# St Simons at Xmastime



## SCFLY (Sep 20, 2016)

I wouldn't count on flood tide fishing to be too productive during the winter months. I would focus more on low tide fishing but Rob and Scott of southeastern angling each have skiffs and do a lot of winter time inshore fishing so they'll let you know whats best.


----------



## Zika (Aug 6, 2015)

Can't go wrong with Captains Rob and Scott Owens any time of year.


----------



## GAFlyFisher (Jul 16, 2018)

Just fished w Rob yesterday! If the weather is right the low tide fishing can be good that time of year. Like others have said the flood tide stuff kind of slows down after October due to water temp and other reasons. If he’s not available Scott also has has a poling skiff like others have said. They’re fishy guys and a blast to fish with!


----------



## Smackdaddy53 (Dec 31, 2012)

Call him and see what he thinks. A good guide will be honest and tell you what to expect.


----------



## Tautog166 (Jul 7, 2018)

GAFlyFisher said:


> Just fished w Rob yesterday! If the weather is right the low tide fishing can be good that time of year. Like others have said the flood tide stuff kind of slows down after October due to water temp and other reasons. If he’s not available Scott also has has a poling skiff like others have said. They’re fishy guys and a blast to fish with!


How was the water quality?

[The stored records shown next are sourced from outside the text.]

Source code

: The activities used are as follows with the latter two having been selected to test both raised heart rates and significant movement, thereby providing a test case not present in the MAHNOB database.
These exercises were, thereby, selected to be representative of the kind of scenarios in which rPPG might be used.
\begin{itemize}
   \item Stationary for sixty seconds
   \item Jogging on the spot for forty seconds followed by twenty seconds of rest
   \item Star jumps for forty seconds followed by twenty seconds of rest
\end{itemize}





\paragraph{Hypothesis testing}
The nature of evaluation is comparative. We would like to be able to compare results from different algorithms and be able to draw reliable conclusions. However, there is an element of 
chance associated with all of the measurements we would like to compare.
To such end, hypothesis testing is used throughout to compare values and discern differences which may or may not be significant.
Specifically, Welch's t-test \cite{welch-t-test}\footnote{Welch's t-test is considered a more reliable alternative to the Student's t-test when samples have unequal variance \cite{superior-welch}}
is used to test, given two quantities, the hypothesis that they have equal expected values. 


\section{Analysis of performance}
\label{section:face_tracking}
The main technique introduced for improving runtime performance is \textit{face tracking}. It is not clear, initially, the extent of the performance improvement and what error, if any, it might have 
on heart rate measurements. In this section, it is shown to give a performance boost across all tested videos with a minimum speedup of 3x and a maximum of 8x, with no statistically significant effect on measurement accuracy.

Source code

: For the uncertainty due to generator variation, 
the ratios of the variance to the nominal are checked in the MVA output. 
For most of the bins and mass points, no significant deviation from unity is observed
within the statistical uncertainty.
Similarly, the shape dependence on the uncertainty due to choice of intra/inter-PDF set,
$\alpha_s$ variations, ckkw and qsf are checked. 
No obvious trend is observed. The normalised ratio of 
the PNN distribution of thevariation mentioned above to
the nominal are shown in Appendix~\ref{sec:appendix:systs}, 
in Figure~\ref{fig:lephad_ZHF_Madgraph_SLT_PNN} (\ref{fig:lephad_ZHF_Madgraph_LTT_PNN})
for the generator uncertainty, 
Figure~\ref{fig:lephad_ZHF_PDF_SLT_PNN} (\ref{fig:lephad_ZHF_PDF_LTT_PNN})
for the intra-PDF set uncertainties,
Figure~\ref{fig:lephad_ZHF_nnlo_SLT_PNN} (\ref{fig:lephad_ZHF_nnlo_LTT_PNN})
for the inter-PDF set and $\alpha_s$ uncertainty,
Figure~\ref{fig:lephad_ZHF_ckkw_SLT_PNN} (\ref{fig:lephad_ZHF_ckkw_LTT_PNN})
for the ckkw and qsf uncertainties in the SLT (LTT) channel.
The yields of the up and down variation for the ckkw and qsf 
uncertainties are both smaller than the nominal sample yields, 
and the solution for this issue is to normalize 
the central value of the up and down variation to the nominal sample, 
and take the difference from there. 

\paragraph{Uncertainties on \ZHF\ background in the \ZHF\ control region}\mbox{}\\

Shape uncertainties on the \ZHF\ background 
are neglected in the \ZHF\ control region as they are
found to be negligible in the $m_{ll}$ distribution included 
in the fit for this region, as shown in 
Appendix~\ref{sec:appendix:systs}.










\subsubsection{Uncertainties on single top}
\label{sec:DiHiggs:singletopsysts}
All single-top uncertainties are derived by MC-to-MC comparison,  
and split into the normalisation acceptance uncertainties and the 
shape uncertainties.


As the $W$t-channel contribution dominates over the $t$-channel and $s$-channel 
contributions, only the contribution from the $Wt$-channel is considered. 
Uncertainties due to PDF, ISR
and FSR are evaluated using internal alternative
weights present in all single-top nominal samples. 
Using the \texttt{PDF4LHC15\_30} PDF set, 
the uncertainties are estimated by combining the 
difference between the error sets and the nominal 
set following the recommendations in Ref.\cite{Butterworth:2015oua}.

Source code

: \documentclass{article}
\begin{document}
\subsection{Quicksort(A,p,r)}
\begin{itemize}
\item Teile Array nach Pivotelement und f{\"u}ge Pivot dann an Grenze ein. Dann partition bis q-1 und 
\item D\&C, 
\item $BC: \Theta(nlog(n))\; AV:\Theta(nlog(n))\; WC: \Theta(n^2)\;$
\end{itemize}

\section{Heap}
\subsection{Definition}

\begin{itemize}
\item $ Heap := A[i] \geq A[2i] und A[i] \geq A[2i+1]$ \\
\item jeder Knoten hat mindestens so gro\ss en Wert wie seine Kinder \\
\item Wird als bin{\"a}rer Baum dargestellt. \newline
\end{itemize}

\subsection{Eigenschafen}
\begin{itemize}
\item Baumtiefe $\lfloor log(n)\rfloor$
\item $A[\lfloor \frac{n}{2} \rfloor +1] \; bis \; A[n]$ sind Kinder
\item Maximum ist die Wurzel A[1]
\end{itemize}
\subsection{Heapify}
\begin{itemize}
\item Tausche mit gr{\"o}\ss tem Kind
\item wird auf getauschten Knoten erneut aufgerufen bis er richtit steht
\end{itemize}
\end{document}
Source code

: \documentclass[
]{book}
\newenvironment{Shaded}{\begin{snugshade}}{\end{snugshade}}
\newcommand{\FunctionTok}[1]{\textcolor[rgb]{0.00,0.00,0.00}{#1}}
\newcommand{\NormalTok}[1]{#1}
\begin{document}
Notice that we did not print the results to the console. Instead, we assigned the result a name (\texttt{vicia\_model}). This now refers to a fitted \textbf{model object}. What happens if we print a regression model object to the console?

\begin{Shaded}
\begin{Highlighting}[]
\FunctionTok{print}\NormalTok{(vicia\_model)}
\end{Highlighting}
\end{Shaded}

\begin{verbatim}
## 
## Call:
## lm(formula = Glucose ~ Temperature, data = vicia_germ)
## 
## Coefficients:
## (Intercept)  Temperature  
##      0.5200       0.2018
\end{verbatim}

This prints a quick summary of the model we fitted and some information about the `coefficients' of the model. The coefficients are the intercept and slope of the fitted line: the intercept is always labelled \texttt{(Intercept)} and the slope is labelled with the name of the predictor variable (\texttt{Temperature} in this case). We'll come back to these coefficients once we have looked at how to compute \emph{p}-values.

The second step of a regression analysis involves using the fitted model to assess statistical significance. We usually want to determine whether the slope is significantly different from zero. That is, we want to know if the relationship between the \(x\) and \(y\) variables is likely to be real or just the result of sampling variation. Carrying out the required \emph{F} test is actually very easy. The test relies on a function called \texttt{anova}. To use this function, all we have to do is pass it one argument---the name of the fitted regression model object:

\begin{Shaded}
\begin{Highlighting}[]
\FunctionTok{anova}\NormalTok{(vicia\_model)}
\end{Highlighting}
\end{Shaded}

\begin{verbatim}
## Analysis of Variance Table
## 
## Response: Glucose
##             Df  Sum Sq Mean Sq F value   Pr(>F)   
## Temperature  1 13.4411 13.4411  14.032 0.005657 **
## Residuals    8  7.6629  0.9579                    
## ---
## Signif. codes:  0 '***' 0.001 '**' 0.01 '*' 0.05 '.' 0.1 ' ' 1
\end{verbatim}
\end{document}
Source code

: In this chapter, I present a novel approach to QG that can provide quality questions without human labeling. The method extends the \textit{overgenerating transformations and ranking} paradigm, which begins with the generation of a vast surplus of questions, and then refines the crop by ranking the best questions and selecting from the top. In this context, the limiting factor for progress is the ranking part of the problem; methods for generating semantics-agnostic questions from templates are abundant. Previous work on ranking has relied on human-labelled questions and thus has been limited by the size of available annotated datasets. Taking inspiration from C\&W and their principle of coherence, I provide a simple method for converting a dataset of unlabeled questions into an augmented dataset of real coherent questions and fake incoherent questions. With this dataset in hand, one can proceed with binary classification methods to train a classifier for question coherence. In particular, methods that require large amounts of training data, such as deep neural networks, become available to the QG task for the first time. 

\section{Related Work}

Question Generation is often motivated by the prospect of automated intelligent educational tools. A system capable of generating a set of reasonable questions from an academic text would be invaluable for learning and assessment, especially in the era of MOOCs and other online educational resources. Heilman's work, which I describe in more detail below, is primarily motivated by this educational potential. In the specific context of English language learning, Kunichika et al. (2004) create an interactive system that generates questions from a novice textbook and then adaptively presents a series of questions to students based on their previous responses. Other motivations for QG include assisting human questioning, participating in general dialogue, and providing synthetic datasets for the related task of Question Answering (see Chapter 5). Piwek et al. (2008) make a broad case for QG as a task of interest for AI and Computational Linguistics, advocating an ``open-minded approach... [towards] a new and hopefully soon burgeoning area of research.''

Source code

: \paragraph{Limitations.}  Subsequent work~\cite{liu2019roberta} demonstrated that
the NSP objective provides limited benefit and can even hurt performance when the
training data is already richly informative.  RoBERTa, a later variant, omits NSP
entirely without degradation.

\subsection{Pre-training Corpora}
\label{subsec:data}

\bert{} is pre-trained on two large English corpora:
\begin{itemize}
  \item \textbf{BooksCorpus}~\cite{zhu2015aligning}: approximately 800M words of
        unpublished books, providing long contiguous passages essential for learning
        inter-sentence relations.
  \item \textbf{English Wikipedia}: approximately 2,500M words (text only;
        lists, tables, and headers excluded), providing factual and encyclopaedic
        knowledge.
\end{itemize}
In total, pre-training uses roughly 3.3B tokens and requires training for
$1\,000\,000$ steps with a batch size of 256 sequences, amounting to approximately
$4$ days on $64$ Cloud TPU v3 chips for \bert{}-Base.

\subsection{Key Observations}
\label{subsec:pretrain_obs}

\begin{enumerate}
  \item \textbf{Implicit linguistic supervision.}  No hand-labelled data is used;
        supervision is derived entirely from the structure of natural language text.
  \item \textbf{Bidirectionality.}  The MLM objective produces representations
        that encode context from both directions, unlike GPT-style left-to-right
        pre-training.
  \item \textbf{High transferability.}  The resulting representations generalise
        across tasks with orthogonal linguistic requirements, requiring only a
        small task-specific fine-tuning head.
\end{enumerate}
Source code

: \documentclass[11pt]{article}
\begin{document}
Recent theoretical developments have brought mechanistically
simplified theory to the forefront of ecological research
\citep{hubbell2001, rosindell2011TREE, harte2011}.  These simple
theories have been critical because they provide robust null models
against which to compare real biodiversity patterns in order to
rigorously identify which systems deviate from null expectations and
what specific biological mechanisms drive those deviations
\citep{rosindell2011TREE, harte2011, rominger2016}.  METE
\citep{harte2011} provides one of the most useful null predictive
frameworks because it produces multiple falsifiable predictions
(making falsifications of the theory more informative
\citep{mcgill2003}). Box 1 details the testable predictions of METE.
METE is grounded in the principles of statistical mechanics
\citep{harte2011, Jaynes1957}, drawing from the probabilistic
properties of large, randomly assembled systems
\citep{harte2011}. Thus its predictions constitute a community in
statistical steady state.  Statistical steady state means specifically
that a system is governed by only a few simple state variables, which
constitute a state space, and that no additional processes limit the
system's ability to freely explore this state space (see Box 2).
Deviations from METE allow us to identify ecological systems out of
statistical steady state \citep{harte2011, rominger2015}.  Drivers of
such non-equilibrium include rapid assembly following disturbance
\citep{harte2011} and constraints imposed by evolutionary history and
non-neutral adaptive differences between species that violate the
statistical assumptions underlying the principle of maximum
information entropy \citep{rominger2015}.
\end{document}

Oil in places? Everywhere? Been itching to head that way again soon. Did you fish around St Simon’s?


----------



## GAFlyFisher (Jul 16, 2018)

Walter Lee said:


> How was the water quality? Oil in places? Everywhere? Been itching to head that way again soon. Did you fish around St Simon’s?


The fishing is great! I personally don’t think it’ll impact the catch and release fishing in the short run. I wouldn’t eat any fish in the st Simons sound as that is where the most impact has been, but there are plenty of places to fish away from the spill. The containment crews are working hard.


----------